WHAT IS NEEDED: With nothing added or dropped, copy the data that follows exactly.

TASK INPUTS:

BEGIN

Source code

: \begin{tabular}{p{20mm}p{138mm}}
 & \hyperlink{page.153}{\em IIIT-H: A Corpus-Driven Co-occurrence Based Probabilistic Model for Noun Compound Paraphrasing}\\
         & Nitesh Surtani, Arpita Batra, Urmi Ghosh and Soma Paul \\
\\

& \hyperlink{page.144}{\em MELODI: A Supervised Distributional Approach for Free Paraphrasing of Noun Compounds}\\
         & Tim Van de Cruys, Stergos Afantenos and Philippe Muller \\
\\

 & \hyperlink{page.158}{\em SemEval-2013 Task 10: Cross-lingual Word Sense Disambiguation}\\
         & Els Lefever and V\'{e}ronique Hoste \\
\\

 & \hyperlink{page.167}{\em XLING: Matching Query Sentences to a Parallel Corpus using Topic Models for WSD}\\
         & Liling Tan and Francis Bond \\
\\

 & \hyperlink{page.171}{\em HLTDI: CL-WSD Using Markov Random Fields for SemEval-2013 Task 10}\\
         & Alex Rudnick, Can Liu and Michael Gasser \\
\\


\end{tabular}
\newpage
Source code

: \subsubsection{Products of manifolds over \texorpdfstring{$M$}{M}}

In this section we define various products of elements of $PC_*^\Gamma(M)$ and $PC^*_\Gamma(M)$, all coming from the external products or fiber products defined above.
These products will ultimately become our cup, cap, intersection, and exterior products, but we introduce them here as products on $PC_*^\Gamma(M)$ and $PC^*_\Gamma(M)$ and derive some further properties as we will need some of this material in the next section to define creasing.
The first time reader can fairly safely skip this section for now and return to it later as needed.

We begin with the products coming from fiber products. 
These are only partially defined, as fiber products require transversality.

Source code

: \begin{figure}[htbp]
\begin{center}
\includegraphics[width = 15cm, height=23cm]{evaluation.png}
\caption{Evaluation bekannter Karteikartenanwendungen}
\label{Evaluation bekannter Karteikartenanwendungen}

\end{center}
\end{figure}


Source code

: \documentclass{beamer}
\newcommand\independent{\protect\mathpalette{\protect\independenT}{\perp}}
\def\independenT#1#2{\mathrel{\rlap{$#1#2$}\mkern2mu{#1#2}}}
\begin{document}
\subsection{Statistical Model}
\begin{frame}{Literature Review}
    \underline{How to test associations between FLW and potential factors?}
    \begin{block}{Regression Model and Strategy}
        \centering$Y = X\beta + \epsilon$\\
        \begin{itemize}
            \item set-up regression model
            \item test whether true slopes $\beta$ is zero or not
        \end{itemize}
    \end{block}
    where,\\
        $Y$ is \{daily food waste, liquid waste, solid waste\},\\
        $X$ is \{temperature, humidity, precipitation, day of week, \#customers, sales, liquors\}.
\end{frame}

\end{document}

END

SOLUTION:
Source code

: \begin{tabular}{p{20mm}p{138mm}}
 & \hyperlink{page.153}{\em IIIT-H: A Corpus-Driven Co-occurrence Based Probabilistic Model for Noun Compound Paraphrasing}\\
         & Nitesh Surtani, Arpita Batra, Urmi Ghosh and Soma Paul \\
\\

& \hyperlink{page.144}{\em MELODI: A Supervised Distributional Approach for Free Paraphrasing of Noun Compounds}\\
         & Tim Van de Cruys, Stergos Afantenos and Philippe Muller \\
\\

 & \hyperlink{page.158}{\em SemEval-2013 Task 10: Cross-lingual Word Sense Disambiguation}\\
         & Els Lefever and V\'{e}ronique Hoste \\
\\

 & \hyperlink{page.167}{\em XLING: Matching Query Sentences to a Parallel Corpus using Topic Models for WSD}\\
         & Liling Tan and Francis Bond \\
\\

 & \hyperlink{page.171}{\em HLTDI: CL-WSD Using Markov Random Fields for SemEval-2013 Task 10}\\
         & Alex Rudnick, Can Liu and Michael Gasser \\
\\


\end{tabular}
\newpage
Source code

: \subsubsection{Products of manifolds over \texorpdfstring{$M$}{M}}

In this section we define various products of elements of $PC_*^\Gamma(M)$ and $PC^*_\Gamma(M)$, all coming from the external products or fiber products defined above.
These products will ultimately become our cup, cap, intersection, and exterior products, but we introduce them here as products on $PC_*^\Gamma(M)$ and $PC^*_\Gamma(M)$ and derive some further properties as we will need some of this material in the next section to define creasing.
The first time reader can fairly safely skip this section for now and return to it later as needed.

We begin with the products coming from fiber products. 
These are only partially defined, as fiber products require transversality.

Source code

: \begin{figure}[htbp]
\begin{center}
\includegraphics[width = 15cm, height=23cm]{evaluation.png}
\caption{Evaluation bekannter Karteikartenanwendungen}
\label{Evaluation bekannter Karteikartenanwendungen}

\end{center}
\end{figure}


Source code

: \documentclass{beamer}
\newcommand\independent{\protect\mathpalette{\protect\independenT}{\perp}}
\def\independenT#1#2{\mathrel{\rlap{$#1#2$}\mkern2mu{#1#2}}}
\begin{document}
\subsection{Statistical Model}
\begin{frame}{Literature Review}
    \underline{How to test associations between FLW and potential factors?}
    \begin{block}{Regression Model and Strategy}
        \centering$Y = X\beta + \epsilon$\\
        \begin{itemize}
            \item set-up regression model
            \item test whether true slopes $\beta$ is zero or not
        \end{itemize}
    \end{block}
    where,\\
        $Y$ is \{daily food waste, liquid waste, solid waste\},\\
        $X$ is \{temperature, humidity, precipitation, day of week, \#customers, sales, liquors\}.
\end{frame}

\end{document}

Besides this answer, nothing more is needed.